About this task:
Pull every line with "outros" from the data below and copy it.

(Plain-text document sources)
==========
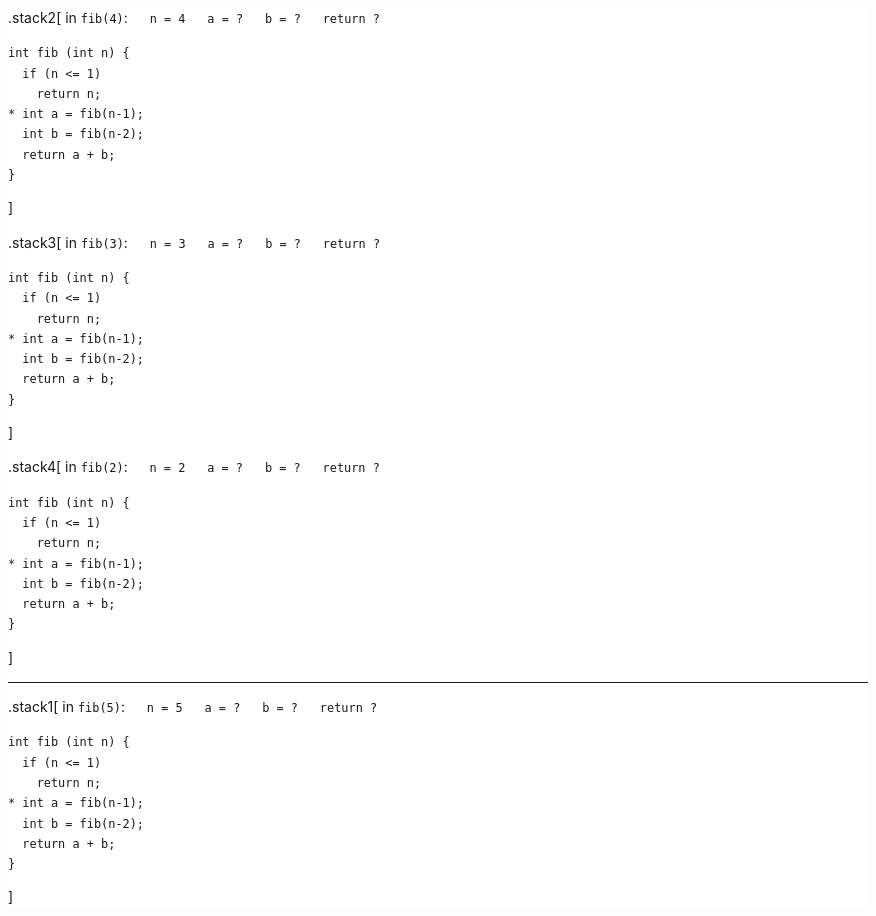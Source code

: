.stack2[
in `fib(4)`: &emsp; `n = 4` &emsp; `a = ?` &emsp; `b = ?` &emsp; `return ?`

```
int fib (int n) {
  if (n <= 1)
    return n;
* int a = fib(n-1);
  int b = fib(n-2);
  return a + b;
}
```
]

.stack3[
in `fib(3)`: &emsp; `n = 3` &emsp; `a = ?` &emsp; `b = ?` &emsp; `return ?`

```
int fib (int n) {
  if (n <= 1)
    return n;
* int a = fib(n-1);
  int b = fib(n-2);
  return a + b;
}
```
]

.stack4[
in `fib(2)`: &emsp; `n = 2` &emsp; `a = ?` &emsp; `b = ?` &emsp; `return ?`

```
int fib (int n) {
  if (n <= 1)
    return n;
* int a = fib(n-1);
  int b = fib(n-2);
  return a + b;
}
```
]

---

.stack1[
in `fib(5)`: &emsp; `n = 5` &emsp; `a = ?` &emsp; `b = ?` &emsp; `return ?`

```
int fib (int n) {
  if (n <= 1)
    return n;
* int a = fib(n-1);
  int b = fib(n-2);
  return a + b;
}
```
]
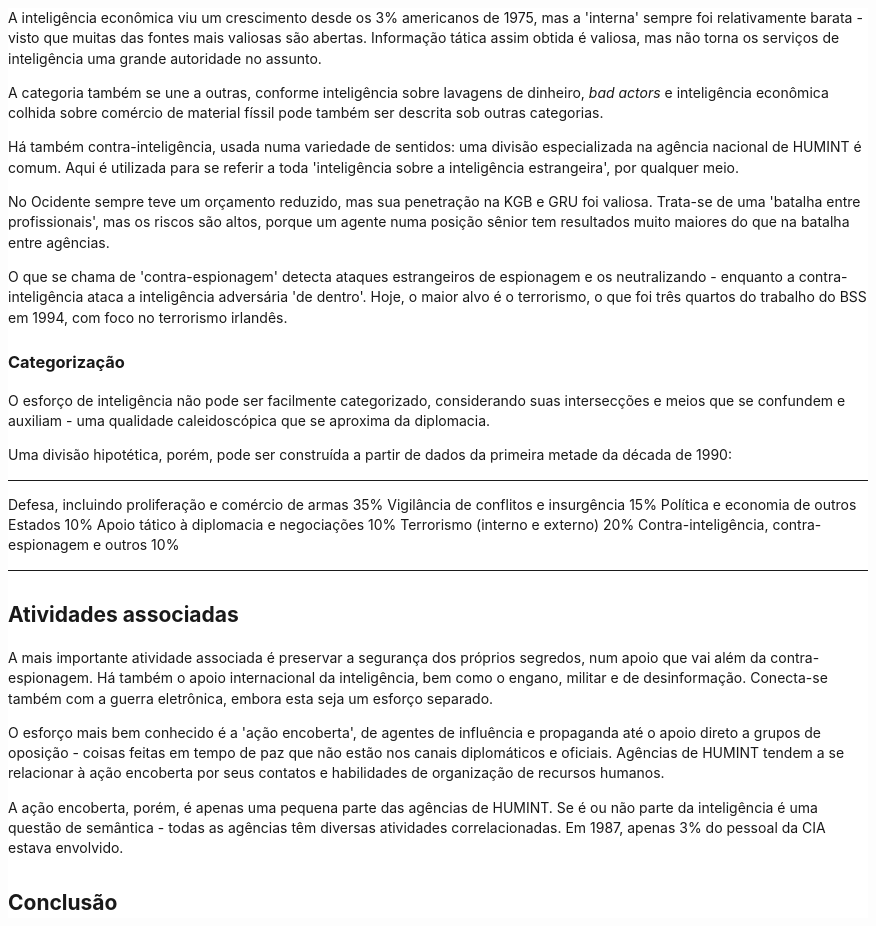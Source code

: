 A inteligência econômica viu um crescimento desde os 3% americanos de 1975, mas a 'interna' sempre foi relativamente barata - visto que muitas das fontes mais valiosas são abertas. Informação tática assim obtida é valiosa, mas não torna os serviços de inteligência uma grande autoridade no assunto.

A categoria também se une a outras, conforme inteligência sobre lavagens de dinheiro, *bad actors* e inteligência econômica colhida sobre comércio de material físsil pode também ser descrita sob outras categorias.

Há também contra-inteligência, usada numa variedade de sentidos: uma divisão especializada na agência nacional de HUMINT é comum. Aqui é utilizada para se referir a toda 'inteligência sobre a inteligência estrangeira', por qualquer meio.

No Ocidente sempre teve um orçamento reduzido, mas sua penetração na KGB e GRU foi valiosa. Trata-se de uma 'batalha entre profissionais', mas os riscos são altos, porque um agente numa posição sênior tem resultados muito maiores do que na batalha entre agências.

O que se chama de 'contra-espionagem' detecta ataques estrangeiros de espionagem e os neutralizando - enquanto a contra-inteligência ataca a inteligência adversária 'de dentro'. Hoje, o maior alvo é o terrorismo, o que foi três quartos do trabalho do BSS em 1994, com foco no terrorismo irlandês.

### Categorização

O esforço de inteligência não pode ser facilmente categorizado, considerando suas intersecções e meios que se confundem e auxiliam - uma qualidade caleidoscópica que se aproxima da diplomacia.

Uma divisão hipotética, porém, pode ser construída a partir de dados da primeira metade da década de 1990:

------------------------------------------------------- -------

Defesa, incluindo proliferação e comércio de armas        35%
Vigilância de conflitos e insurgência                     15%
Política e economia de outros Estados                     10%
Apoio tático à diplomacia e negociações                   10%
Terrorismo (interno e externo)                            20%
Contra-inteligência, contra-espionagem e outros           10%

------------------------------------------------------- -------

## Atividades associadas

A mais importante atividade associada é preservar a segurança dos próprios segredos, num apoio que vai além da contra-espionagem. Há também o apoio internacional da inteligência, bem como o engano, militar e de desinformação. Conecta-se também com a guerra eletrônica, embora esta seja um esforço separado.

O esforço mais bem conhecido é a 'ação encoberta', de agentes de influência e propaganda até o apoio direto a grupos de oposição - coisas feitas em tempo de paz que não estão nos canais diplomáticos e oficiais. Agências de HUMINT tendem a se relacionar à ação encoberta por seus contatos e habilidades de organização de recursos humanos.

A ação encoberta, porém, é apenas uma pequena parte das agências de HUMINT. Se é ou não parte da inteligência é uma questão de semântica - todas as agências têm diversas atividades correlacionadas. Em 1987, apenas 3% do pessoal da CIA estava envolvido.

## Conclusão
==========
Output:
Política e economia de outros Estados                     10%
Contra-inteligência, contra-espionagem e outros           10%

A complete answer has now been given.